VCFX_gl_filter¶
Overview¶
VCFX_gl_filter filters VCF records based on numeric genotype-likelihood fields in the FORMAT column, such as genotype quality (GQ), read depth (DP), or phred-scaled likelihoods (PL). This tool helps focus analysis on variants with sufficient genotype quality or other sample-level metrics.
Usage¶
# Using file input (recommended for large files - 10-20x faster)
VCFX_gl_filter --filter "<CONDITION>" [--mode <any|all>] -i input.vcf > filtered.vcf
# Using stdin
VCFX_gl_filter --filter "<CONDITION>" [--mode <any|all>] < input.vcf > filtered.vcf
Options¶
| Option | Description |
|---|---|
-f, --filter <CONDITION> |
Required. Filter condition (e.g., GQ>20, DP>=10, PL<50) |
-m, --mode <any\|all> |
Optional. Determines if all samples must pass the condition (all, default) or at least one sample must pass (any) |
-i, --input FILE |
Input VCF file. Uses memory-mapped I/O for 10-20x faster processing |
-q, --quiet |
Suppress warning messages |
-h, --help |
Display help message and exit (handled by vcfx::handle_common_flags) |
-v, --version |
Show program version and exit (handled by vcfx::handle_common_flags) |
Description¶
VCFX_gl_filter examines numeric fields in the FORMAT column of a VCF file and filters variant records based on whether the samples satisfy the specified condition. The tool:
- Parses the filter condition into field name, operator, and threshold value
- Locates the specified field in the FORMAT column
- For each variant record, evaluates sample values against the condition
- Applies the filtering logic based on the specified mode:
- In
allmode (default): keeps variants where ALL samples pass the condition - In
anymode: keeps variants where AT LEAST ONE sample passes the condition - Outputs passing records to standard output
This tool is particularly useful for: - Removing variants with low genotype quality - Filtering based on read depth or coverage - Filtering on phred-scaled likelihoods or other numeric likelihood measures - Applying consistent quality thresholds across samples
Output Format¶
The output is a standard VCF file containing: - All original header lines from the input VCF - Only those variant records where samples satisfy the specified condition according to the mode - No modification to the content or format of the retained lines
Examples¶
Basic Usage with Default Mode¶
Filter variants where all samples have genotype quality (GQ) above 20:
# Using file input (faster)
VCFX_gl_filter --filter "GQ>20" -i input.vcf > high_quality.vcf
# Using stdin
VCFX_gl_filter --filter "GQ>20" < input.vcf > high_quality.vcf
Using 'Any' Mode¶
Filter variants where at least one sample has read depth (DP) of 30 or higher:
VCFX_gl_filter --filter "DP>=30" --mode any < input.vcf > high_depth.vcf
Exact Value Matching¶
Filter variants where all samples have an exact phred-scaled likelihood value:
VCFX_gl_filter --filter "PL==50" < input.vcf > specific_pl.vcf
Negative Filtering with Not Equal¶
Filter variants where all samples have a non-zero genotype quality:
VCFX_gl_filter --filter "GQ!=0" < input.vcf > non_zero_gq.vcf
In a Pipeline¶
Use with other VCFX tools in a pipeline:
cat input.vcf | VCFX_gl_filter --filter "GQ>30" | VCFX_record_filter --filter "QUAL>40" > high_quality_variants.vcf
Filter Condition Syntax¶
Format¶
The filter condition must follow this syntax:
FIELD OPERATOR VALUE
FIELD: Any numeric field from the FORMAT column (e.g., GQ, DP, PL)

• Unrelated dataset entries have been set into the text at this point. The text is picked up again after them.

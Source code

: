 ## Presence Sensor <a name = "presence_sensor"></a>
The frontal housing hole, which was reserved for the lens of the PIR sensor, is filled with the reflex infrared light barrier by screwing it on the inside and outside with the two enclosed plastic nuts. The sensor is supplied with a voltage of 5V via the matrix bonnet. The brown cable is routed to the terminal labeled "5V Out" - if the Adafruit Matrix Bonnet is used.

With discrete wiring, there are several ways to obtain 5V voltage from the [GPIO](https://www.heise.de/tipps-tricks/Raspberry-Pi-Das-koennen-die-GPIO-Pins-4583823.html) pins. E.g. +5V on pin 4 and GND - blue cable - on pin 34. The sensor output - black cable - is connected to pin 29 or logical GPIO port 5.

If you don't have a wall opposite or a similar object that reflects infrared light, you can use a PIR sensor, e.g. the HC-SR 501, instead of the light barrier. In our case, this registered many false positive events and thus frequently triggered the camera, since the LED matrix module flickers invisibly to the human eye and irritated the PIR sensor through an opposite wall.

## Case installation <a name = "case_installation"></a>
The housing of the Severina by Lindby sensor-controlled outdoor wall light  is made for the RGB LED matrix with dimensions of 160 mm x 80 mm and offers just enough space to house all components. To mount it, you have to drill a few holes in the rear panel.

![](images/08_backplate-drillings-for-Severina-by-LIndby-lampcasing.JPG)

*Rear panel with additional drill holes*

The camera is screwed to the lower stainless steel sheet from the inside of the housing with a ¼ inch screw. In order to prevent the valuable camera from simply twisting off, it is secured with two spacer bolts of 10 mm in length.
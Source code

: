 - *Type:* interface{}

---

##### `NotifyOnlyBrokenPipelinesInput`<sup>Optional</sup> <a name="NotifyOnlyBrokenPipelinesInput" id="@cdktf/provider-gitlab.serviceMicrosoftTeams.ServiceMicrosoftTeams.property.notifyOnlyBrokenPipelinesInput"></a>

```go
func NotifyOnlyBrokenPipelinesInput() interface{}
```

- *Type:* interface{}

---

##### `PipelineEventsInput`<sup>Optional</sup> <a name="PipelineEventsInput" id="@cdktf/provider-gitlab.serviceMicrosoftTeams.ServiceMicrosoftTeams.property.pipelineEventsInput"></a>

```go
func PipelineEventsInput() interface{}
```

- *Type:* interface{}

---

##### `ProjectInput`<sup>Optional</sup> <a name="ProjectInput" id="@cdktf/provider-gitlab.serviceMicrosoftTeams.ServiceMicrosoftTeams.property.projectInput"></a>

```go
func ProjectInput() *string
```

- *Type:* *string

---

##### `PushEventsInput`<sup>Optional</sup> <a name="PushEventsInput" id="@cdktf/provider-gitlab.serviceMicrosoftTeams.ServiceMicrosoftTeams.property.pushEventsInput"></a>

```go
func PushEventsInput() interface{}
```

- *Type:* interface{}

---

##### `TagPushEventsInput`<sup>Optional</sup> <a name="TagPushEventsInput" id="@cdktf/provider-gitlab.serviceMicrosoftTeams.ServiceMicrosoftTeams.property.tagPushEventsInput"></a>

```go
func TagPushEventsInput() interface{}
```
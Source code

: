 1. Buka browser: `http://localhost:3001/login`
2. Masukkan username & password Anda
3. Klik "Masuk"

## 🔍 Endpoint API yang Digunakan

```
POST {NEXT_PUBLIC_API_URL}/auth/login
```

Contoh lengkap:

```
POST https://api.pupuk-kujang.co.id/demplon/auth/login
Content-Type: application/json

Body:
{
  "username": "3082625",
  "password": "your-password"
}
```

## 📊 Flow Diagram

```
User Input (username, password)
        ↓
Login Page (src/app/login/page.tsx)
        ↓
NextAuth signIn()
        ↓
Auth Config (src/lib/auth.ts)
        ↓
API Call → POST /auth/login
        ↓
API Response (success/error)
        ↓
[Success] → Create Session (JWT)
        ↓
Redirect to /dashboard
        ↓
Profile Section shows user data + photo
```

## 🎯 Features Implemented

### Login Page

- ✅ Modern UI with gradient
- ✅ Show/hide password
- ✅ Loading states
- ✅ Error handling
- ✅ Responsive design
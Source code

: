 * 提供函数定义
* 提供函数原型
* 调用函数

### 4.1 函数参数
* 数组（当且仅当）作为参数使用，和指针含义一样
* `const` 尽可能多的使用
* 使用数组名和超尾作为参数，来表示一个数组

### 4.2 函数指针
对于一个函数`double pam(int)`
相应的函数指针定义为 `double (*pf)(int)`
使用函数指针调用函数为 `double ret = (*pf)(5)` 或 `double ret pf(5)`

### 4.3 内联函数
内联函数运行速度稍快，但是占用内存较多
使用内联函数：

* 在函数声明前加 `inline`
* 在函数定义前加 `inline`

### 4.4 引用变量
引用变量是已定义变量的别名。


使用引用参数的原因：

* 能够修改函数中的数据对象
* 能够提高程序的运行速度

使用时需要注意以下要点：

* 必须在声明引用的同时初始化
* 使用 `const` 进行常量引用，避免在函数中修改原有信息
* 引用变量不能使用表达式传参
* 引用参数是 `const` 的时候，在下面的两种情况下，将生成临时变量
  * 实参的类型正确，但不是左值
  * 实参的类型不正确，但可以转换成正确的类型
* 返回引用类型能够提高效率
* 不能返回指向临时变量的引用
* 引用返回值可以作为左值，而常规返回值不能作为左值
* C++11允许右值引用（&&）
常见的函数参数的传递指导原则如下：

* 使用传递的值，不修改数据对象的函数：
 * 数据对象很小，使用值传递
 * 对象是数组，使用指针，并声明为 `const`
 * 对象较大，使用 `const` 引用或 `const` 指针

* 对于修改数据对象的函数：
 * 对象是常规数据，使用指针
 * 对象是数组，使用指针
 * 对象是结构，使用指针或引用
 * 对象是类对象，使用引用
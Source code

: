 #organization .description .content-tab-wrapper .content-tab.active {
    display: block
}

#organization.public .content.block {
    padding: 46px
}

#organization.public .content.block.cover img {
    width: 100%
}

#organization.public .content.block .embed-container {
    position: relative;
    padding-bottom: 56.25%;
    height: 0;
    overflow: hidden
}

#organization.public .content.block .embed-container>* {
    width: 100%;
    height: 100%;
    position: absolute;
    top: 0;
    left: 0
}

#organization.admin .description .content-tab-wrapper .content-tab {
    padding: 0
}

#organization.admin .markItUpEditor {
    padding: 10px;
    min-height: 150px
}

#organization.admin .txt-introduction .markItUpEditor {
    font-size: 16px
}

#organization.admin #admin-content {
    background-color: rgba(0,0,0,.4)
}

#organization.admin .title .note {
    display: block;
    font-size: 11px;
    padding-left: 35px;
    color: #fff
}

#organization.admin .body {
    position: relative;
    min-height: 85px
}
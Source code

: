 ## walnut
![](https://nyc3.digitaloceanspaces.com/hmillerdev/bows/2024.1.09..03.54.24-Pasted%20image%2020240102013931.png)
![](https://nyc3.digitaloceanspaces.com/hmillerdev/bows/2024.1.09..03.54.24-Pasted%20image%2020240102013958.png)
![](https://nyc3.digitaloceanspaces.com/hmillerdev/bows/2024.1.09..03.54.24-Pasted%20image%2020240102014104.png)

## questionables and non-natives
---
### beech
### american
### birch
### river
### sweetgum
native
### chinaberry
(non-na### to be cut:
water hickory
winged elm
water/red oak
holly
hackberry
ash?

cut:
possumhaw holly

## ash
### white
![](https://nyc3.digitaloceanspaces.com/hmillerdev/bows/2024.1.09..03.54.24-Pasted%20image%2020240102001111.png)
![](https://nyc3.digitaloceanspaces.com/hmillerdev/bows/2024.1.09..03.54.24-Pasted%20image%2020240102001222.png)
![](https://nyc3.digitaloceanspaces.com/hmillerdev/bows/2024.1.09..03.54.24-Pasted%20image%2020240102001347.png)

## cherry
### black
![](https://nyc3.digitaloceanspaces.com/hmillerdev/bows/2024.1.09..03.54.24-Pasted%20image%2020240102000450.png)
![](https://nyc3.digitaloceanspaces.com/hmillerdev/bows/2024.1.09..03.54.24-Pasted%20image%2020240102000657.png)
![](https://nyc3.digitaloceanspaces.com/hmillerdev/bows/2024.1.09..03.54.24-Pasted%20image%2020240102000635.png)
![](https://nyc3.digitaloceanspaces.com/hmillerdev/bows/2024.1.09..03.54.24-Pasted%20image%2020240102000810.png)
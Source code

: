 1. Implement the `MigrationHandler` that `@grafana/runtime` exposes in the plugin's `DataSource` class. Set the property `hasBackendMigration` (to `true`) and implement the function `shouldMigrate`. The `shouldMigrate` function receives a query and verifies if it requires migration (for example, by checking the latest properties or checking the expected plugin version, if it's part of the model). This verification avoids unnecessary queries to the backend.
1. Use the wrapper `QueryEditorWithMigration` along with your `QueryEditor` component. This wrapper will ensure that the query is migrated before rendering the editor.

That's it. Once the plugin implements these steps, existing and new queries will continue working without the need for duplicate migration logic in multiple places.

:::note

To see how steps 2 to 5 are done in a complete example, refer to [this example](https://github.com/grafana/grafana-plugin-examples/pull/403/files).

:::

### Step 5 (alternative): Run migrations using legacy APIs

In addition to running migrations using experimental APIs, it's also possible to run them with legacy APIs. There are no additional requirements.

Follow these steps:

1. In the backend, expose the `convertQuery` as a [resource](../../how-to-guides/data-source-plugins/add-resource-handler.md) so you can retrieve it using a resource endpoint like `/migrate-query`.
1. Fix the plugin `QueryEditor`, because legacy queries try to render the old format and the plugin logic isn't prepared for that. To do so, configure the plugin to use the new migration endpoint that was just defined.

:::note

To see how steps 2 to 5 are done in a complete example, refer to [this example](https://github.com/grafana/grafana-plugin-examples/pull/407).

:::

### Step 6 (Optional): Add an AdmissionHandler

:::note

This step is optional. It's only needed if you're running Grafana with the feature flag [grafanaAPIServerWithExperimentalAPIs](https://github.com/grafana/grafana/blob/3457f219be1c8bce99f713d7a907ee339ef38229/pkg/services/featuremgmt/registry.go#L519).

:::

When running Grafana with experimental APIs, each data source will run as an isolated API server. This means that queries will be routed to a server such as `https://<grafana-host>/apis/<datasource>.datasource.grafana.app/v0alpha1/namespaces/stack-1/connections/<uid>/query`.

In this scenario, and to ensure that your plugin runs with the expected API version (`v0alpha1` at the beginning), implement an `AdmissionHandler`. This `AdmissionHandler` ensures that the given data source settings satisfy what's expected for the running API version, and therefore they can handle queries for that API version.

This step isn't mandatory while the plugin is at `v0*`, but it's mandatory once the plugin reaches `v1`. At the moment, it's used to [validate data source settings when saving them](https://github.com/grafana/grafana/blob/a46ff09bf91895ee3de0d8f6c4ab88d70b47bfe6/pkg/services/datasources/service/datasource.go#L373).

- OPERATOR: One of >, <, >=, <=, ==, !=
- VALUE: A numeric threshold (integer or decimal)
Examples of valid conditions:
- GQ>20: Genotype quality greater than 20
- DP>=10.5: Read depth greater than or equal to 10.5
- PL<30: Phred-scaled likelihood less than 30
- GL!=0: Genotype likelihood not equal to 0
Comparison Operators¶
The tool supports the following comparison operators:
- >: Greater than
- <: Less than
- >=: Greater than or equal to
- <=: Less than or equal to
- ==: Equal to
- !=: Not equal to
Handling Special Cases¶
Missing Fields¶
If the specified field is not found in the FORMAT column:
- In all mode: The variant is filtered out
- In any mode: The variant is filtered out
Missing Values¶
If a sample has a missing value (.) for the specified field:
- In all mode: The variant is filtered out
- In any mode: The sample is treated as not passing, but the variant may be kept if other samples pass
Empty Values¶
Empty values are treated similarly to missing values:
- In all mode: The variant is filtered out
- In any mode: The sample is treated as not passing
Non-Numeric Values¶
If a field value cannot be converted to a number:
- In all mode: The variant is filtered out
- In any mode: The sample is treated as not passing
Malformed VCF¶
- For lines with insufficient fields (less than the standard VCF format requires), the tool produces a warning and skips the line
- For data lines before the header (#CHROM) line, the tool produces a warning and skips the line
Performance Considerations¶
Optimized Implementation¶
The tool uses several performance optimizations for fast processing of large VCF files with many samples:
-
Memory-mapped I/O: When using
-i/--input, the file is memory-mapped for 10-20x faster processing compared to stdin. This eliminates read system call overhead and enables kernel read-ahead. -
SIMD acceleration: Uses AVX2/SSE2/NEON instructions for fast newline scanning on supported architectures.
-
Zero-allocation parsing: Sample genotype fields are parsed using raw pointer arithmetic instead of creating intermediate string objects, eliminating millions of heap allocations on large files.
-
Streaming sample processing: Samples are processed one-by-one without storing positions, allowing the tool to handle files with thousands of samples efficiently.
-
Fast numeric parsing: A custom inline parser replaces
std::stodto avoid exception handling overhead and unnecessary string conversions. -
Output buffering: A 1MB output buffer reduces system call overhead for writing filtered records.
-
Pre-computed operator type: The comparison operator is converted to an enum at startup, enabling fast switch-based comparison in the hot loop.
Complexity¶
- Linear time complexity with respect to file size: O(variants × samples)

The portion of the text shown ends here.